Re: [RFC] Reinstate NFS exportability for JFFS2.

Previous thread: [RFC] Reinstate NFS exportability for JFFS2. by David Woodhouse on Thursday, May 1, 2008 - 12:42 pm. (3 messages)

Next thread: RFC: case-insensitive rename support in the VFS by Barry Naujok on Thursday, May 1, 2008 - 9:14 pm. (2 messages)
From: Neil Brown
Date: Thursday, May 1, 2008 - 6:38 pm

Actually it is the kernel that doesn't need to do anything....
Mapping between the filesystem and the filesystem part of the
filehandle is done entirely in user space.
The kernel says "Here is a filehandle fragement, what filesystem
should I be accessing".

So what you really want is to teach nfs-utils to recognise JFFS2 and
extract an appropriate uuid.
It already uses libblkid to get uuids for ext3 and XFS and others.

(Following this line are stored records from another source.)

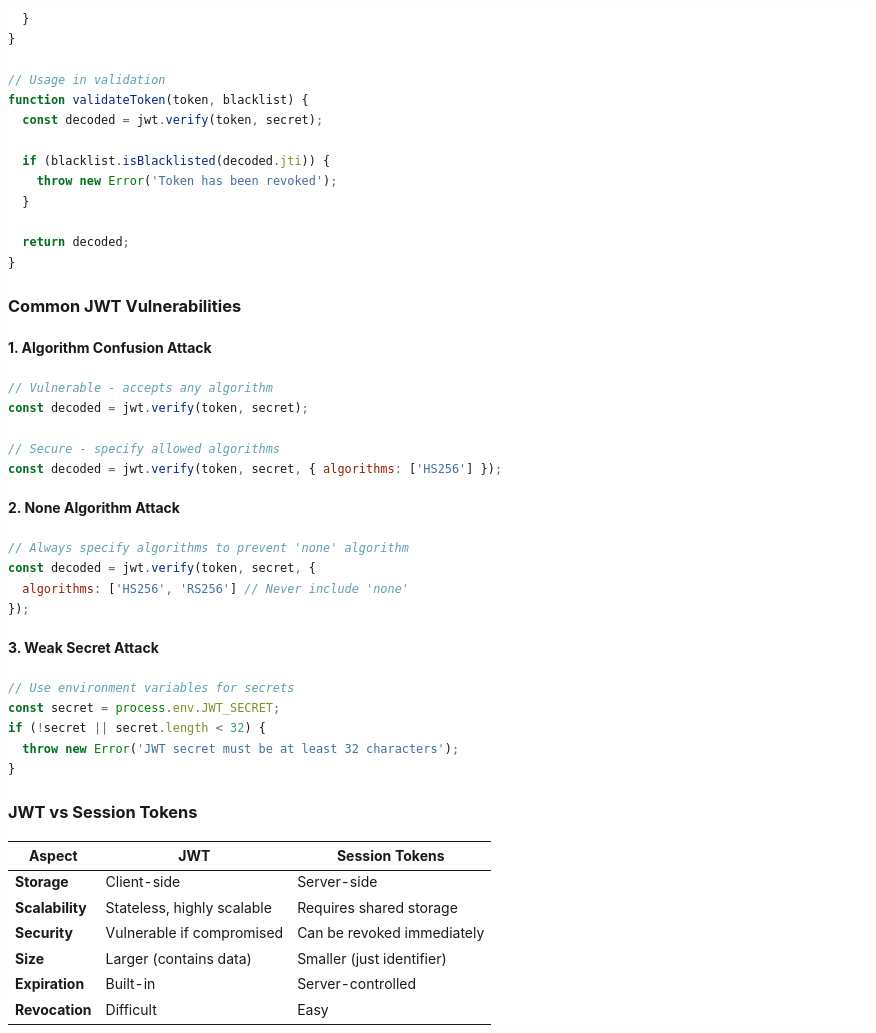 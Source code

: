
 ```javascript
  }
}

// Usage in validation
function validateToken(token, blacklist) {
  const decoded = jwt.verify(token, secret);
  
  if (blacklist.isBlacklisted(decoded.jti)) {
    throw new Error('Token has been revoked');
  }
  
  return decoded;
}
```

### Common JWT Vulnerabilities

#### 1. Algorithm Confusion Attack
```javascript
// Vulnerable - accepts any algorithm
const decoded = jwt.verify(token, secret);

// Secure - specify allowed algorithms
const decoded = jwt.verify(token, secret, { algorithms: ['HS256'] });
```

#### 2. None Algorithm Attack
```javascript
// Always specify algorithms to prevent 'none' algorithm
const decoded = jwt.verify(token, secret, { 
  algorithms: ['HS256', 'RS256'] // Never include 'none'
});
```

#### 3. Weak Secret Attack
```javascript
// Use environment variables for secrets
const secret = process.env.JWT_SECRET;
if (!secret || secret.length < 32) {
  throw new Error('JWT secret must be at least 32 characters');
}
```

### JWT vs Session Tokens

| Aspect | JWT | Session Tokens |
|--------|-----|----------------|
| **Storage** | Client-side | Server-side |
| **Scalability** | Stateless, highly scalable | Requires shared storage |
| **Security** | Vulnerable if compromised | Can be revoked immediately |
| **Size** | Larger (contains data) | Smaller (just identifier) |
| **Expiration** | Built-in | Server-controlled |
| **Revocation** | Difficult | Easy |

Why is there a deadlock here?
Both readdir and lookup are called with i_mutex held on the directory
so there should need to do any extra locking (he said, naively).  In
the readdirplus cases, i_mutex is held across both the readdir and the
lookup....

One problem with your proposed solution is that filehandles aren't all
the same length, so you cannot reliably leave space for them.

Awkward.

NeilBrown
--

From: David Woodhouse
Date: Friday, May 2, 2008 - 4:37 am

For JFFS2, there is no UUID; only i_sb->s_dev. Actually. if we just set
FS_REQUIRES_DEV then it would work out OK -- at least for the NFS
export. We don't do that though, because it gives behaviour we don't

Many file systems have their own locking, and lookup() can end up trying
to re-take a lock which readdir() is already holding. In the JFFS2 case,
it's the fs-internal inode mutex, which is required because the garbage
collector can't use i_mutex for lock ordering reasons.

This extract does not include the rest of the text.